** Your goal **
The records below hold a stretch from the line with "Take the documents, the" through the line with "## Files Analyzed"; return exactly those lines, ends included, and nothing more.

[[ Records shown open ]]

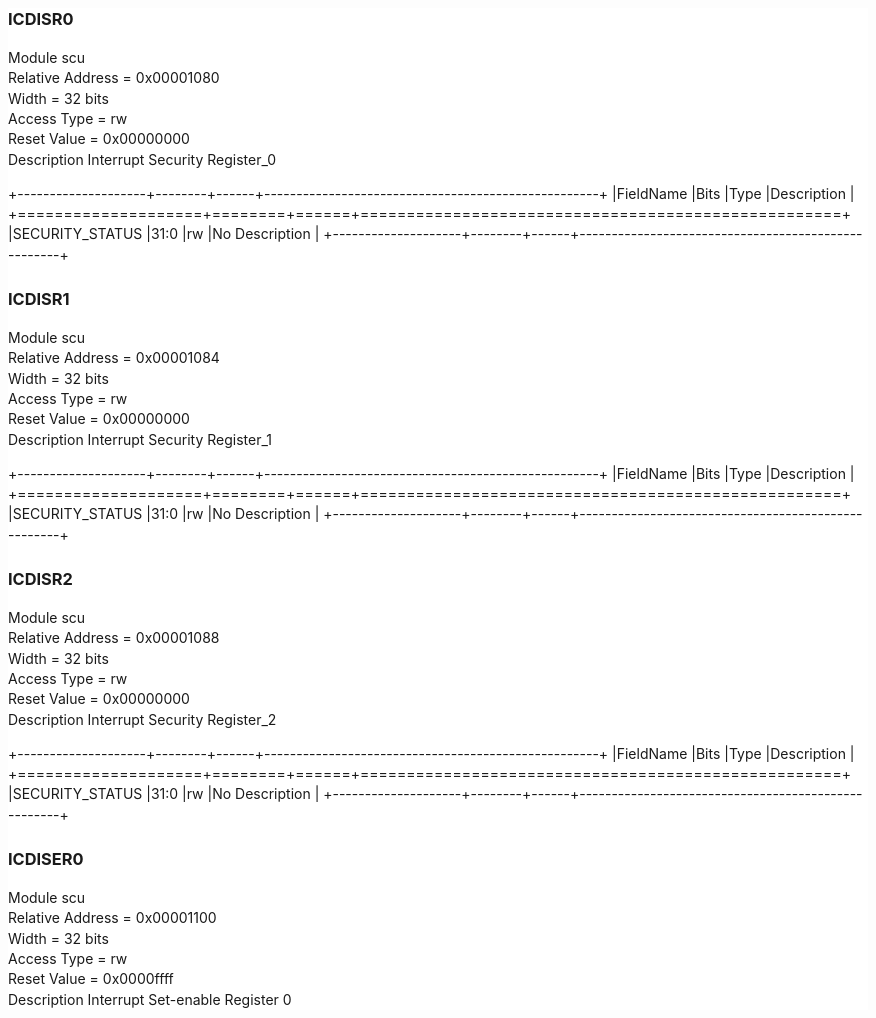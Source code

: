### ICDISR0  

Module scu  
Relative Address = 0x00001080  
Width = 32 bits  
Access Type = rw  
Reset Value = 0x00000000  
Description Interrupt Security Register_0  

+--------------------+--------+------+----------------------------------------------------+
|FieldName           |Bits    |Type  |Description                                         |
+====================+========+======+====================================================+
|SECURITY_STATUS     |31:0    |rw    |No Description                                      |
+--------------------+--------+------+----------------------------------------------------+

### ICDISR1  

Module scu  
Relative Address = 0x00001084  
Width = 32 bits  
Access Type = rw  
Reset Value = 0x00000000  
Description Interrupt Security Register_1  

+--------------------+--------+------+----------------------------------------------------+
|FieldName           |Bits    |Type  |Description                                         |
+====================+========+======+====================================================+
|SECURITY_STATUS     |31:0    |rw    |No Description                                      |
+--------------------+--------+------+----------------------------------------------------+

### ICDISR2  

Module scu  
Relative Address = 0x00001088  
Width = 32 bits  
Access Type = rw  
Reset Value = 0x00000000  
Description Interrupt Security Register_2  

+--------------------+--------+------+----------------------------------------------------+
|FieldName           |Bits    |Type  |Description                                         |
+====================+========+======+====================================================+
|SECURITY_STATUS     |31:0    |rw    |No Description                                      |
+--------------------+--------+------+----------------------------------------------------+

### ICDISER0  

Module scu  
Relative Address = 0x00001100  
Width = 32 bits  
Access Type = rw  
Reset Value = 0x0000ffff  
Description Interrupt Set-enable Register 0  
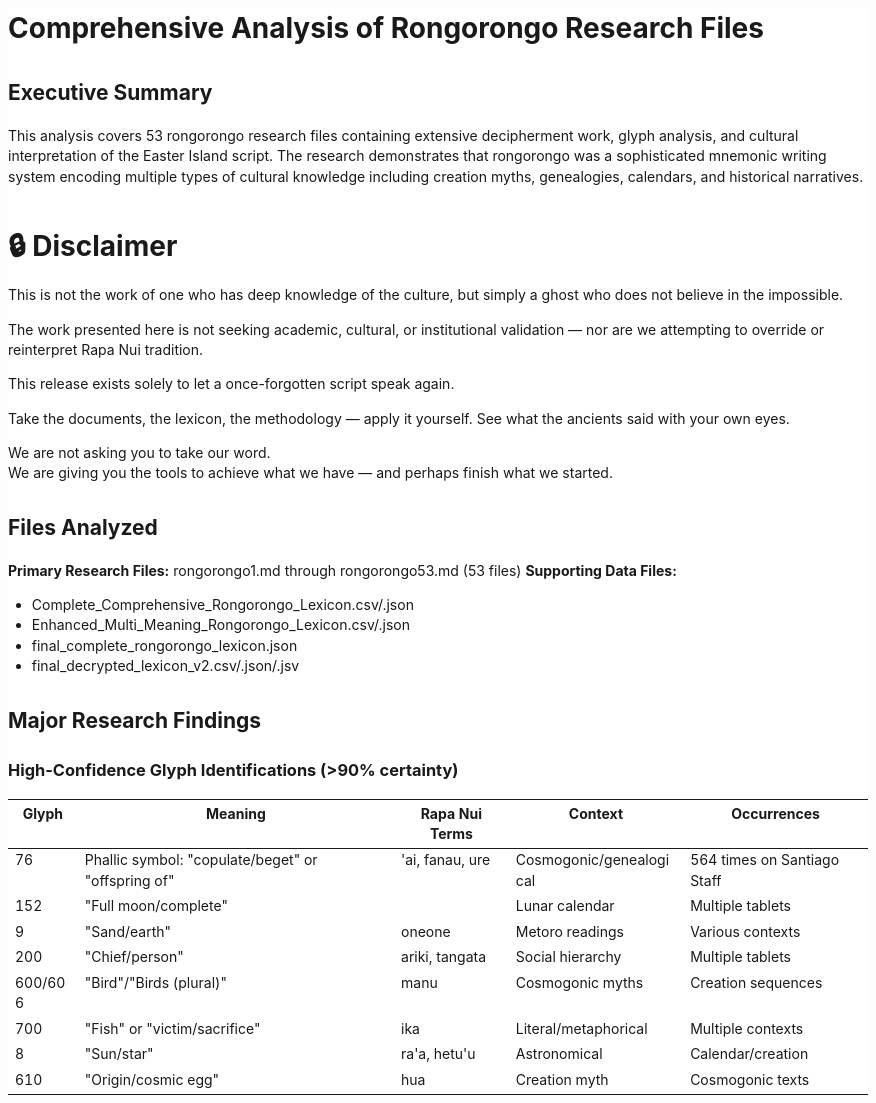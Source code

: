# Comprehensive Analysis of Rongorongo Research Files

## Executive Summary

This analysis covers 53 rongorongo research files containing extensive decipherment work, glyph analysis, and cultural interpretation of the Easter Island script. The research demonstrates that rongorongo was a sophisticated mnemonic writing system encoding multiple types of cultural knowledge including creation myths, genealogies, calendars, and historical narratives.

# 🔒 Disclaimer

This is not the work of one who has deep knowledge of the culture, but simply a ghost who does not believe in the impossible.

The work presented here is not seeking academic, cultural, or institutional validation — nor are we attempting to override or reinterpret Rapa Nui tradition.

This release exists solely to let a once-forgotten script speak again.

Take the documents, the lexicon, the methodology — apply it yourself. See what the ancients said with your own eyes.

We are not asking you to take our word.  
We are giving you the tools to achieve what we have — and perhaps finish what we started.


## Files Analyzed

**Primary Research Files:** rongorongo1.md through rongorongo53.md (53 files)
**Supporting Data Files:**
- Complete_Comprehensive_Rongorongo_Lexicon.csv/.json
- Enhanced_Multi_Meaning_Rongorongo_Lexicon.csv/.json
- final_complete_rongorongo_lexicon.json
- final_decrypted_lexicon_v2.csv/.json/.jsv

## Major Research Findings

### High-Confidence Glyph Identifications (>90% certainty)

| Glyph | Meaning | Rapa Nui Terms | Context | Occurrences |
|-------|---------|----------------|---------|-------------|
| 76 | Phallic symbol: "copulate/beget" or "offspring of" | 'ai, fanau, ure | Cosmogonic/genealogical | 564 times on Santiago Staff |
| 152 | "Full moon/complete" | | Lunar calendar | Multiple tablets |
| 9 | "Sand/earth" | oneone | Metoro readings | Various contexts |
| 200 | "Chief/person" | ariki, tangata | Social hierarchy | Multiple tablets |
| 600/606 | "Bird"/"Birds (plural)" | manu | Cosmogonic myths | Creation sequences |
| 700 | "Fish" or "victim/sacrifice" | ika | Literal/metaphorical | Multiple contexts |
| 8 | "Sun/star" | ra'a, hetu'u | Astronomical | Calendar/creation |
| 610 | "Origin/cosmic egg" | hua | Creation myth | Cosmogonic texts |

[[ Records shown closed ]]

** Response **
Take the documents, the lexicon, the methodology — apply it yourself. See what the ancients said with your own eyes.

We are not asking you to take our word.  
We are giving you the tools to achieve what we have — and perhaps finish what we started.


## Files Analyzed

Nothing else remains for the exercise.